⚠️JENO HAREM⚠️
JENO UKE AREA
Jika tidak suka Jeno uke, silahkan untuk skip story ini.
⚠️Boys Love/Yaoi⚠️
Homophobic silahkan untuk skip story ini.
⚠️Mature Content⚠️
Berisi kata kata kasar, adegan seks, dan alkohol. Untuk minor diharapkan untuk skip...
Jeno tersenyum senang. Dia baru saja memasang sebuah figura foto besar di ruang tengah—dengan dibantu satu orang. Dia memandang lekat foto yang berhasil dia pajang di dinding putih itu. Foto pernikahannya dengan Mark.
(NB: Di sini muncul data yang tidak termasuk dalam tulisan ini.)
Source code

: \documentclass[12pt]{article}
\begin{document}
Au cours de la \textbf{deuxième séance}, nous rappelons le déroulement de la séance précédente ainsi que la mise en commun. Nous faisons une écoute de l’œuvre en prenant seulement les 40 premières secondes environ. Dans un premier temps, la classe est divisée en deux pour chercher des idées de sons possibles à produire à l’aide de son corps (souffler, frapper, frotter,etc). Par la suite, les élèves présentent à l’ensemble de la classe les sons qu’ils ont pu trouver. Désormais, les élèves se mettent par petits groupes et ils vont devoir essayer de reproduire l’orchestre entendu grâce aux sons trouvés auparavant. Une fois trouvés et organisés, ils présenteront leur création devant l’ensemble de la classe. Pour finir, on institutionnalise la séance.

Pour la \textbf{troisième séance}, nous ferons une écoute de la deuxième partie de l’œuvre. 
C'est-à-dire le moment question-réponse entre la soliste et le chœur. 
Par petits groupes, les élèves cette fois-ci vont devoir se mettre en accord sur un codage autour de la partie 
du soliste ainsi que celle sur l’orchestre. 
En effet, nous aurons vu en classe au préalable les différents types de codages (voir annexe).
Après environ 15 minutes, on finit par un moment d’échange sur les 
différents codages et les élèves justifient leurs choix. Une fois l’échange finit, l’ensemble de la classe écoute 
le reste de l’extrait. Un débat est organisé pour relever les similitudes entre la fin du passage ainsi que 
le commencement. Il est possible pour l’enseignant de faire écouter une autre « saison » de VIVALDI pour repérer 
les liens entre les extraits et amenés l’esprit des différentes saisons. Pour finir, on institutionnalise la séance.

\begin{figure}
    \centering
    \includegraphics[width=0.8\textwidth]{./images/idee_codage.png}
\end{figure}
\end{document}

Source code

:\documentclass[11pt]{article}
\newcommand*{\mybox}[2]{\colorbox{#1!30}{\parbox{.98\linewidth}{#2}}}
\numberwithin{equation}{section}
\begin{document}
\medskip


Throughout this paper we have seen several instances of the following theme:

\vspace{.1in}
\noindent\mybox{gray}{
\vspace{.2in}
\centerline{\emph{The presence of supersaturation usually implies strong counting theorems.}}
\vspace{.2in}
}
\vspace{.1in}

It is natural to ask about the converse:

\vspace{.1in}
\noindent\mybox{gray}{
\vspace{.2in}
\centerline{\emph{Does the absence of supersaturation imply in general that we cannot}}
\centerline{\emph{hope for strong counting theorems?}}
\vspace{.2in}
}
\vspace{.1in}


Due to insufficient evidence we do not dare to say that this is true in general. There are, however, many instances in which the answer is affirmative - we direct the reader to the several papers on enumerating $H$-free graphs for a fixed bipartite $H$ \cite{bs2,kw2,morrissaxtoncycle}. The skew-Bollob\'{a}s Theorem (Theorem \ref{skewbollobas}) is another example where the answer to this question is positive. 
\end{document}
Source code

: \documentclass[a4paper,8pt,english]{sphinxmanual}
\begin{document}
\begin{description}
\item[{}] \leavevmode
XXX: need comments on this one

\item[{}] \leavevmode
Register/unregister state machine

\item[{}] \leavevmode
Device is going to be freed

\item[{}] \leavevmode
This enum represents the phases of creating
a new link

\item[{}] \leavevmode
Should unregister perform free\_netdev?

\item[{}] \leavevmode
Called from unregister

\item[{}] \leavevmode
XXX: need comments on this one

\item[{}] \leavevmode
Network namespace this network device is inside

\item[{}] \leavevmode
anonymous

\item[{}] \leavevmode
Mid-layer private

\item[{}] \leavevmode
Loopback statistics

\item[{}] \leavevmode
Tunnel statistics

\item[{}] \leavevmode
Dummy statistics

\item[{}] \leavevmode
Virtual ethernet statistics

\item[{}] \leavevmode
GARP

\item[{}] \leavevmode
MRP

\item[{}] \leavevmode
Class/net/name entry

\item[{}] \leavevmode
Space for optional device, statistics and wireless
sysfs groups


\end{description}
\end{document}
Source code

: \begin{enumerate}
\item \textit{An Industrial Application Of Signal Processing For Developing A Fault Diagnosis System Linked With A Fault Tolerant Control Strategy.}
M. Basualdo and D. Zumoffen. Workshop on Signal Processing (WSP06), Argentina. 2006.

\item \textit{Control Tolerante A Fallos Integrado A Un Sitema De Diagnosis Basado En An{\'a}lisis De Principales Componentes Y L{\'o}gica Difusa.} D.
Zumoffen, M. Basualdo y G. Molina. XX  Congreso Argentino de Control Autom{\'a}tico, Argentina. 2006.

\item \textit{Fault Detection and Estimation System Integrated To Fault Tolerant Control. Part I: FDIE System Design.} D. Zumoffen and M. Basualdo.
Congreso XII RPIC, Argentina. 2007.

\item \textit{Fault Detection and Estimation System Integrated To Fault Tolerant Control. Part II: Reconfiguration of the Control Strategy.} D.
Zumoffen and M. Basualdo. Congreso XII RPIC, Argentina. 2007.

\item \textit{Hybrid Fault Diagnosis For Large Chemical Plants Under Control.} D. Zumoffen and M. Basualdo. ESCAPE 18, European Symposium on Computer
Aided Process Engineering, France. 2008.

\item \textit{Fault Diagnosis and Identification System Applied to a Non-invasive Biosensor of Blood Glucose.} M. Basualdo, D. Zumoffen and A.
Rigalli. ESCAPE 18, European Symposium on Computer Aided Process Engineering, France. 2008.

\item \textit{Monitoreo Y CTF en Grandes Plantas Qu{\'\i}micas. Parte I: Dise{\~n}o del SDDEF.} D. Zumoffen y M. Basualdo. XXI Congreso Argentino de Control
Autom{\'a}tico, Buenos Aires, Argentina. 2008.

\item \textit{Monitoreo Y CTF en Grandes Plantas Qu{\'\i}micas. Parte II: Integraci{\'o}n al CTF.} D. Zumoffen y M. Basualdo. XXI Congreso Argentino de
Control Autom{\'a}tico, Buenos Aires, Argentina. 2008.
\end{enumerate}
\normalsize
Di dalam foto itu dia tampak mengenakan tuxedo putih bersih. Dengan beberapa detail hitam di jasnya. Tangannya menggandeng lengan Mark yang berdiri tegak di sampingnya. Mark sendiri mengenakan setelan tuxedo hitam dengan kemeja putih. Keduanya tampak tersenyum cerah dan bahagia.
Jeno menoleh kearah samping kanannya dimana orang yang tadi membantunya berada. "Terima kasih ya. Maaf merepotkanmu. Ini uang tip untukmu." Jeno memberikan selembar uang 10 ribu won. Lelaki yang membantunya barusan adalah petugas pengantar barang. Yang mengantarkan foto plus pigura yang Jeno pesan dua hari lalu.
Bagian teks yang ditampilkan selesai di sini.